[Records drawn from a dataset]
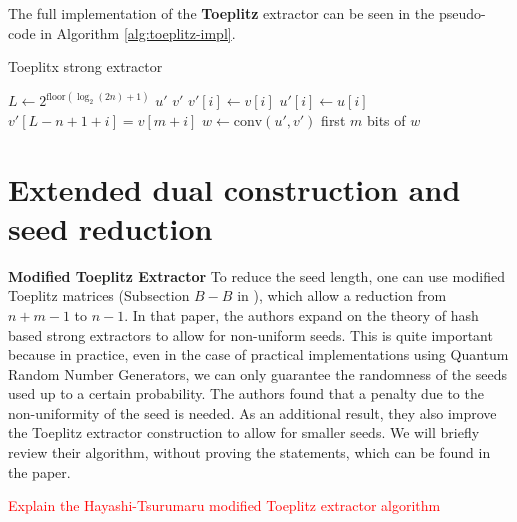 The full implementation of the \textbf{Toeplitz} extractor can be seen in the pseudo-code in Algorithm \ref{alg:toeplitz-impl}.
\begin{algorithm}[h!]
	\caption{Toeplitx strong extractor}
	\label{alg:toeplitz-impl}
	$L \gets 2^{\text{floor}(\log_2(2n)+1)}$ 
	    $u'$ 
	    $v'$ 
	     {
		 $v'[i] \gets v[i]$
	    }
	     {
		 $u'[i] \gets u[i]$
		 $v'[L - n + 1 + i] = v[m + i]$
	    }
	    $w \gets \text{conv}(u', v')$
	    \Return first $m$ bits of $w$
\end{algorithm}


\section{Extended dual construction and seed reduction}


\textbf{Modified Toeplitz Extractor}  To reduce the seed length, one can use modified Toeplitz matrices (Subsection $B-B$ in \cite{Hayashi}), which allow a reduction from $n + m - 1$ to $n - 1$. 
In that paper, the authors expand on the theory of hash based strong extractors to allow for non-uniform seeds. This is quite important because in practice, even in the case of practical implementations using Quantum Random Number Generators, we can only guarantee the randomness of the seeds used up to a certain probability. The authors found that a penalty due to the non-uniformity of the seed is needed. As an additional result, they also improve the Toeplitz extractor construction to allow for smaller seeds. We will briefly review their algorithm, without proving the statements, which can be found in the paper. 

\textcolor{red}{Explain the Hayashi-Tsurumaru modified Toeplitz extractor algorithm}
* * *
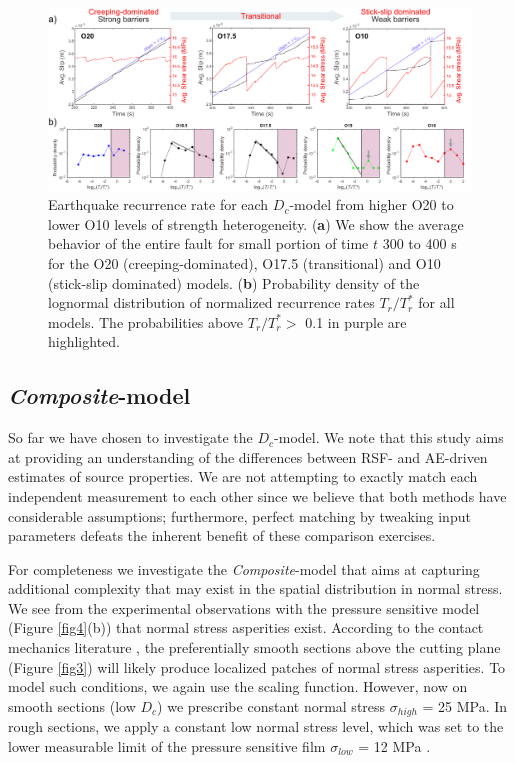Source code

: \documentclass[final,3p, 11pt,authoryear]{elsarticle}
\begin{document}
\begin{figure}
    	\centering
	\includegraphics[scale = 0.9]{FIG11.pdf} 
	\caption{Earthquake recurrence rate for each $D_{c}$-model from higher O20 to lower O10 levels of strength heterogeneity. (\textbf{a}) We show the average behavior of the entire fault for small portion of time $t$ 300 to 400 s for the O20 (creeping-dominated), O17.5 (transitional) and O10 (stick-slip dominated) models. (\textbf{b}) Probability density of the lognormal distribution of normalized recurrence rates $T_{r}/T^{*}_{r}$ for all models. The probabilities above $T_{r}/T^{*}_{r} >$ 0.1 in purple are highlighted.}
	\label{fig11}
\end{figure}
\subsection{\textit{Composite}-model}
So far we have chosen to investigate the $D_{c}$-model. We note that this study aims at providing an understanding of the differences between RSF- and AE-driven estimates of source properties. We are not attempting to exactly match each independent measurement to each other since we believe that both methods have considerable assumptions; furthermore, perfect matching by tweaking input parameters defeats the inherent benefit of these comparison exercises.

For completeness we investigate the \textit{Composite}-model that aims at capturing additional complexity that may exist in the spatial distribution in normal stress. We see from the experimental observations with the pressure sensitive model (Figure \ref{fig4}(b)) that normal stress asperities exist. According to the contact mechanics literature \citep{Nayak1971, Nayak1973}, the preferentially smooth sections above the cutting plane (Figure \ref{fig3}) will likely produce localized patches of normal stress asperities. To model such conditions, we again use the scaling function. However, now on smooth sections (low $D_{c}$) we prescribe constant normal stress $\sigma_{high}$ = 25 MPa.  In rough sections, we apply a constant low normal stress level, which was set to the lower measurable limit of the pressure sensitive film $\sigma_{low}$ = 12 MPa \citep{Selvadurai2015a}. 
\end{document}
--
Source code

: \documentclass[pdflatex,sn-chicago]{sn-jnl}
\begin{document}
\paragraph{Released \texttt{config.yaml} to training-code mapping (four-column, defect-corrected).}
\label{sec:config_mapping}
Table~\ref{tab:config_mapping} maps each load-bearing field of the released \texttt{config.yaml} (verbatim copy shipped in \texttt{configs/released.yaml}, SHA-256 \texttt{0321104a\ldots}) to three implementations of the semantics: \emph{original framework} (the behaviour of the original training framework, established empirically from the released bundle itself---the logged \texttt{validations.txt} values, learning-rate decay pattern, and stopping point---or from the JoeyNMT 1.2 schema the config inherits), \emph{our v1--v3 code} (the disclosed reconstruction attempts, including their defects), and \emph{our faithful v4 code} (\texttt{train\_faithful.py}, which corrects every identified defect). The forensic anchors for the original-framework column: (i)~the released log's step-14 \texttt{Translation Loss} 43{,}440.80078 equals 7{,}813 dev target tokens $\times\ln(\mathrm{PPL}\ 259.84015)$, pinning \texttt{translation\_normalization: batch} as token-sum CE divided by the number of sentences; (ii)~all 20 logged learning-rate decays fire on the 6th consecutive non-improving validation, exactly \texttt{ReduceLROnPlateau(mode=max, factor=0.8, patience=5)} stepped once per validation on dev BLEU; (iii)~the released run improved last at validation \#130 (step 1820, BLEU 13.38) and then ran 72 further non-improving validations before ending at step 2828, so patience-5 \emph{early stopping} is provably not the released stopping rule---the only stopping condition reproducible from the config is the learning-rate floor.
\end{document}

**Task**. Spot every line in the entries that includes the word "caption", and copy each one out.

**Problem solution**.
	\caption{Toeplitx strong extractor}
	\caption{Earthquake recurrence rate for each $D_{c}$-model from higher O20 to lower O10 levels of strength heterogeneity. (\textbf{a}) We show the average behavior of the entire fault for small portion of time $t$ 300 to 400 s for the O20 (creeping-dominated), O17.5 (transitional) and O10 (stick-slip dominated) models. (\textbf{b}) Probability density of the lognormal distribution of normalized recurrence rates $T_{r}/T^{*}_{r}$ for all models. The probabilities above $T_{r}/T^{*}_{r} >$ 0.1 in purple are highlighted.}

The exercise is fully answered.